LULU (ohne sich zu rühren)
Ich bitte sehr! Ich bin von allen Seiten gleich vorteilhaft.
SCHWARZ (zu Lulu)
Das rechte Knie weiter vor, bitte.
SCHÖN (mit einer Geste)
Der Körper zeigt vielleicht feinere Linien …
SCHWARZ
Die Beleuchtung ist heute zum mindesten halbwegs erträglich.
GOLL
Sie müssen sie flott hinwerfen! Fassen Sie Ihren Pinsel etwas länger!
SCHWARZ
Gewiss, Herr Medizinalrat.
SCHÖN
Behandeln Sie sie als Stillleben!
SCHWARZ
Gewiss, Herr Doktor. (Zu Lulu.) Sie pflegten den Kopf um eine Idee höher zu halten, Frau Medizinalrat.
LULU (den Kopf hebend)
Malen Sie mir die Lippen etwas geöffnet.
SCHÖN
Malen Sie Schnee auf Eis.

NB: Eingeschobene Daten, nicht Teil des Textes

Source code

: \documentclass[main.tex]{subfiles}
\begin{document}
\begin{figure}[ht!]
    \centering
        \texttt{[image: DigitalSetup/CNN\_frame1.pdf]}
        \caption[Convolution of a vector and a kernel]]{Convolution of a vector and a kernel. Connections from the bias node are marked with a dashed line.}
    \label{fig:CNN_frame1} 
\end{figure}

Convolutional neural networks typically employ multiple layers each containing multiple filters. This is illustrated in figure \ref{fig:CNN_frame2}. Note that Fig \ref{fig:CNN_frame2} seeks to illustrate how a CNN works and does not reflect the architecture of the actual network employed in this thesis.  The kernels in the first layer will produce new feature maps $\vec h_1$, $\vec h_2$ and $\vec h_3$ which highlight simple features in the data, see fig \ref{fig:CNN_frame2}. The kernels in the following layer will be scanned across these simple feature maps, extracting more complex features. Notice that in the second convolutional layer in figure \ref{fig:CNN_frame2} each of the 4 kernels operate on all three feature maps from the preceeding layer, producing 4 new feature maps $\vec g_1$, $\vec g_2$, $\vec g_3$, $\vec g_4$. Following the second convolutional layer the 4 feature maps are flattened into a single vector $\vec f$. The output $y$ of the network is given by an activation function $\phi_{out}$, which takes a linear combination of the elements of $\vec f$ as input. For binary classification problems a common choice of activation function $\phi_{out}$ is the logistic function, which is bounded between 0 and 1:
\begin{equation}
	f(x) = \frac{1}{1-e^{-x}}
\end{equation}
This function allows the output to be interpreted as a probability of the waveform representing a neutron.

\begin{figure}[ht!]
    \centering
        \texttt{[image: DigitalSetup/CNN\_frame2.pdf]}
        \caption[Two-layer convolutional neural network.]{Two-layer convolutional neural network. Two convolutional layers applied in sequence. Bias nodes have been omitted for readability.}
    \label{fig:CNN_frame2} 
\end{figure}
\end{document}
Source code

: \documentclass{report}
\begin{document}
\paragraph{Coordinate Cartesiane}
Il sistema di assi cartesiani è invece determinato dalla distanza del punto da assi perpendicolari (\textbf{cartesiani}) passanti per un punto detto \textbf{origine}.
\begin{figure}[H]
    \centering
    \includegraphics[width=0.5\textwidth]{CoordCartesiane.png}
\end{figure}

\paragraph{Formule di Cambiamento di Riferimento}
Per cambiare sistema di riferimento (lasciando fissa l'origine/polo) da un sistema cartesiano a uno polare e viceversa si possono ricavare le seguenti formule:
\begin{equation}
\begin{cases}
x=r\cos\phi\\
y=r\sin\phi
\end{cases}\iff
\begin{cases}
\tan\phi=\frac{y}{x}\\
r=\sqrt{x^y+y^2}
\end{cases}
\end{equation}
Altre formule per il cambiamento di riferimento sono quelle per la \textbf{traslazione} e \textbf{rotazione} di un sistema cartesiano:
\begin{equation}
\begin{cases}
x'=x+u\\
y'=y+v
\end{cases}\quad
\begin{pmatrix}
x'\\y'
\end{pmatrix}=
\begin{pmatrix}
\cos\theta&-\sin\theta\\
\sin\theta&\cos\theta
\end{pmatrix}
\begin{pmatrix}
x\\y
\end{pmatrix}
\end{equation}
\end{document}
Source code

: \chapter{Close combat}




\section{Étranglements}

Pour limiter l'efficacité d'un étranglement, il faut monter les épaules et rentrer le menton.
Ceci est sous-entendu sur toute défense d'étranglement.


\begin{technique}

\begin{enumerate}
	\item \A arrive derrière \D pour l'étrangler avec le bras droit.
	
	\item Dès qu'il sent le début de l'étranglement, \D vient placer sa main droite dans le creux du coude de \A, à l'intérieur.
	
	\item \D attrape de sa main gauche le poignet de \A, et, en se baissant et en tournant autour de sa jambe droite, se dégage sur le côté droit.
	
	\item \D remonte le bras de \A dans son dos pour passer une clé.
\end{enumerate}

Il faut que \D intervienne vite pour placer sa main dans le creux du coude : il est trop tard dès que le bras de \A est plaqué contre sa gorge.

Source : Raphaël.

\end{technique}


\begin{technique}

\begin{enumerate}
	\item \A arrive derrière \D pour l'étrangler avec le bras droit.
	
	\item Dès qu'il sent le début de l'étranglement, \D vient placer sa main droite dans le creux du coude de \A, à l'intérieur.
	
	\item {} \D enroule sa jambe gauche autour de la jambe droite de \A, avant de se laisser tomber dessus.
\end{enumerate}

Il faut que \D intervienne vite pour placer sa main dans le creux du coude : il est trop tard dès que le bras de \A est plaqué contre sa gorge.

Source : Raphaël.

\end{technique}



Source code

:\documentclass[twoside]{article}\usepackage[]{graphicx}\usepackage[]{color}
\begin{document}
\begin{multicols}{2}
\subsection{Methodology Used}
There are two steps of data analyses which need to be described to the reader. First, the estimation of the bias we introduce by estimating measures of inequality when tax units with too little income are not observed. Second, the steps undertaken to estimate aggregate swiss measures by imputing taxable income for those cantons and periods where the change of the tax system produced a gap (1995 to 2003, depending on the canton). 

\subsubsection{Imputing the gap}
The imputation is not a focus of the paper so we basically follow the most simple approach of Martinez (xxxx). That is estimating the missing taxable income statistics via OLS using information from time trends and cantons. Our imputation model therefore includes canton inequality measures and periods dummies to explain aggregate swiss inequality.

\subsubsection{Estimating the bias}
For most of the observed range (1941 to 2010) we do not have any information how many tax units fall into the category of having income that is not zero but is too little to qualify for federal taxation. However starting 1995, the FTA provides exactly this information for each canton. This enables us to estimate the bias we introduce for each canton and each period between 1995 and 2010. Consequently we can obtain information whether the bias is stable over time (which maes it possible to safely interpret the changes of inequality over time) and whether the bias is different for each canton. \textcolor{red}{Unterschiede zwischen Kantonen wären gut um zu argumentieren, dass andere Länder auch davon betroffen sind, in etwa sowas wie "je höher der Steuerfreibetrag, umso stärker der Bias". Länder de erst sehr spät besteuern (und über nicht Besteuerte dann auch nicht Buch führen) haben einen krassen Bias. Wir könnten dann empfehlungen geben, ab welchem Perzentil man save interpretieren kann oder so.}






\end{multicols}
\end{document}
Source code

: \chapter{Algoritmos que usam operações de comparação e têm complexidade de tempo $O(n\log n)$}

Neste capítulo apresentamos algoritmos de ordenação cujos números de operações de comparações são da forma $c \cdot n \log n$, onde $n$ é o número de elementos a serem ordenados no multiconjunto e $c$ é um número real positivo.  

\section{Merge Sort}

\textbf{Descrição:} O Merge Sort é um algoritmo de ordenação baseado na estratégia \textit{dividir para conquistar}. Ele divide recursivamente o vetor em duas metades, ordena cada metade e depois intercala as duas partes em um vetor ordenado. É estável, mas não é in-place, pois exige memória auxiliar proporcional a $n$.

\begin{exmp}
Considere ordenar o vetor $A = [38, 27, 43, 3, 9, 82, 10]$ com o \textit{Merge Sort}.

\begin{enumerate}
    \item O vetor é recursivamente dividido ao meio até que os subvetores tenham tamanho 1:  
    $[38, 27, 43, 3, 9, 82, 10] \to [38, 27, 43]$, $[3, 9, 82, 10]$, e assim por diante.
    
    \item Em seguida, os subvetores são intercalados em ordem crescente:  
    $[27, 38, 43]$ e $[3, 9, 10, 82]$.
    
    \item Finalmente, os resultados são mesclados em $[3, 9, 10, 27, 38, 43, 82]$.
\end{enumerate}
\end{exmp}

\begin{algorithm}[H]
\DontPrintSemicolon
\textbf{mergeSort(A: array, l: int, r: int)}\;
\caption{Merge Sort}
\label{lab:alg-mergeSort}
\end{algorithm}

Wenn Sie sich dabei erwärmen, dann wird Ihre Kunst sofort unkünstlerisch.
SCHWARZ
Gewiss, Herr Doktor!
GOLL
Die Kunst, wissen Sie, muss die Natur so wiedergeben, dass man wenigstens geistig dabei genießen kann!
LULU (den Mund etwas öffnend, zu Schwarz)
So – sehen Sie. So halte ich sie halb geöffnet.
SCHWARZ
Sobald die Sonne kommt, wirft die Mauer von gegenüber warme Reflexe herein.
GOLL (zu Lulu)
Du musst dich in deiner Stellung überhaupt so verhalten, als ob unser Velasquez hier gar nicht vorhanden wäre.
LULU
Ein Maler ist doch auch eigentlich gar kein Mann.
SCHÖN
Ich glaube nicht, dass Sie von einer rühmlichen Ausnahme so ohne weiteres auf die ganze Zunft schließen dürfen.
SCHWARZ (von der Staffelei zurücktretend)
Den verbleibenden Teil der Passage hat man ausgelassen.